Successful Fistulectomy for Perianal Fistula in a 67 Y.O. Male with Multiple Comorbidities
PACE Hospitals
PACE Hospitals’ expert Surgical Gastroenterology team successfully performed a Fistulectomy on a 67-year-old male patient diagnosed with Fistula in Ano, Hypertension, Meralgia Paresthetica, and Dyslipidemia. The aim of the procedure was to completely remove the fistulous tract, eliminate infection, relieve symptoms such as pain and discharge, and prevent recurrence, thereby improving the patient’s overall quality of life.
Chief Complaints
A 67-year-old male patient with a body mass index (BMI) of 20 presented to the Surgical Gastroenterology Department at PACE Hospitals, Hitech City, Hyderabad, with complaints of intermittent pus and bloody discharge from the perianal region for the past six months. He also reported pain following defecation. The symptoms were recurrent in nature and were not associated with fever or abdominal pain.
Past Medical History
The patient was a known case of Hypertension and was on regular treatment. He also had associated comorbidities, including Dyslipidemia and Meralgia Paresthetica (burning thigh pain), for which he was under medical management. There was no documented history of diabetes mellitus, major abdominal illnesses, or prior similar anorectal surgeries.
On Examination
On examination, the patient was conscious, coherent, oriented, and with stable vitals. Systemic examination revealed normal cardiovascular findings with normal heart sounds. Respiratory system examination showed adequate bilateral air entry. Abdominal examination was soft with no tenderness. Central nervous system examination did not reveal any focal neurological deficits.
Diagnosis
Upon admission to PACE Hospitals, the patient was thoroughly evaluated by the Surgical Gastroenterology team.
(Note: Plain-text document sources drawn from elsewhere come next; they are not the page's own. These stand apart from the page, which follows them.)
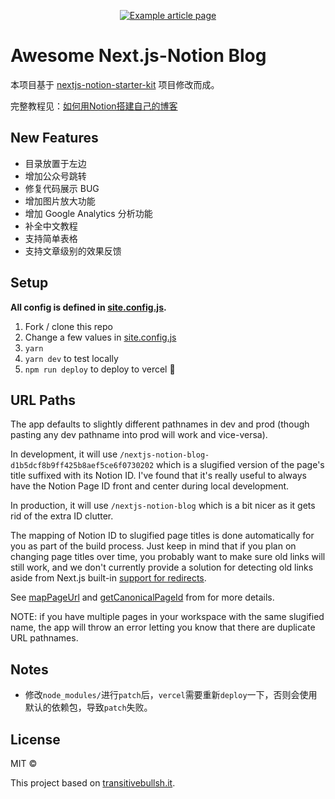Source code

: <p align="center">
  <a href="https://nextjs-notion-starter-kit-frankcbliu.vercel.app">
    <img alt="Example article page" src="https://user-images.githubusercontent.com/36353894/145680596-8a06e81c-65c7-4ec9-9101-ded668c9a3eb.png">
  </a>
</p>


# Awesome Next.js-Notion Blog

本项目基于 [nextjs-notion-starter-kit](https://github.com/transitive-bullshit/nextjs-notion-starter-kit) 项目修改而成。

完整教程见：[如何用Notion搭建自己的博客](https://nextjs-notion-starter-kit-frankcbliu.vercel.app/notion)

## New Features

- 目录放置于左边
- 增加公众号跳转
- 修复代码展示 BUG
- 增加图片放大功能
- 增加 Google Analytics 分析功能
- 补全中文教程
- 支持简单表格
- 支持文章级别的效果反馈

## Setup

**All config is defined in [site.config.js](./site.config.js).**

1. Fork / clone this repo
2. Change a few values in [site.config.js](./site.config.js)
3. `yarn`
4. `yarn dev` to test locally
5. `npm run deploy` to deploy to vercel 💪

## URL Paths

The app defaults to slightly different pathnames in dev and prod (though pasting any dev pathname into prod will work and vice-versa).

In development, it will use `/nextjs-notion-blog-d1b5dcf8b9ff425b8aef5ce6f0730202` which is a slugified version of the page's title suffixed with its Notion ID. I've found that it's really useful to always have the Notion Page ID front and center during local development.

In production, it will use `/nextjs-notion-blog` which is a bit nicer as it gets rid of the extra ID clutter.

The mapping of Notion ID to slugified page titles is done automatically for you as part of the build process. Just keep in mind that if you plan on changing page titles over time, you probably want to make sure old links will still work, and we don't currently provide a solution for detecting old links aside from Next.js built-in [support for redirects](https://nextjs.org/docs/api-reference/next.config.js/redirects).

See [mapPageUrl](./lib/map-page-url.ts) and [getCanonicalPageId](https://github.com/NotionX/react-notion-x/blob/master/packages/notion-utils/src/get-canonical-page-id.ts) from for more details.

NOTE: if you have multiple pages in your workspace with the same slugified name, the app will throw an error letting you know that there are duplicate URL pathnames.

## Notes

- 修改`node_modules/`进行`patch`后，`vercel`需要重新`deploy`一下，否则会使用默认的依赖包，导致`patch`失败。

## License

MIT © 

This project based on [transitivebullsh.it](https://transitivebullsh.it).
He presented with complaints of intermittent pus and bloody discharge from the perianal region for six months, associated with pain following defecation. There was no history of fever or abdominal pain. Clinical assessment and history were suggestive of a fistula in Ano.
The patient underwent further diagnostic evaluation. MRI fistulogram revealed a long, complex fistulous tract in the left perineal region with intersphincteric extension and associated branching tracts with a small collection. Histopathological examination of the excised tissue showed granulation tissue consistent with a fistulous tract and was negative for granulomas. Routine laboratory investigations, including complete blood picture, liver function tests, renal function tests, blood sugar levels, lipid profile, thyroid profile, and urine examination, were performed. Most parameters were within normal limits, with notable findings including low vitamin D levels, borderline glycemic status, mild eosinophilia, and low HDL cholesterol. Imaging of the abdomen revealed grade I fatty liver changes. Cardiac evaluation showed preserved cardiac function with mild diastolic dysfunction.
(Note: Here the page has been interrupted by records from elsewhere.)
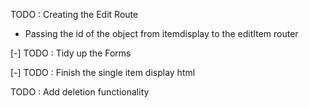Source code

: TODO : Creating the Edit Route
- Passing the id of the object from itemdisplay to the editItem router

[-] TODO : Tidy up the Forms

[-] TODO : Finish the single item display html

TODO : Add deletion functionality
Based on the confirmed diagnosis, the patient was advised to undergo
Anal Fistula Treatment in Hyderabad, India, under the expert care of the Surgical Gastroenterology Department, to remove the fistulous tract, control infection, relieve symptoms, and prevent recurrence, thereby improving overall quality of life.
Medical Decision Making (MDM)
After a detailed consultation with the surgical gastroenterologist Dr. Suresh Kumar S, along with the General physician Dr. Mounika Jetti, a comprehensive clinical and radiological evaluation was carried out to determine the most appropriate management plan for the patient.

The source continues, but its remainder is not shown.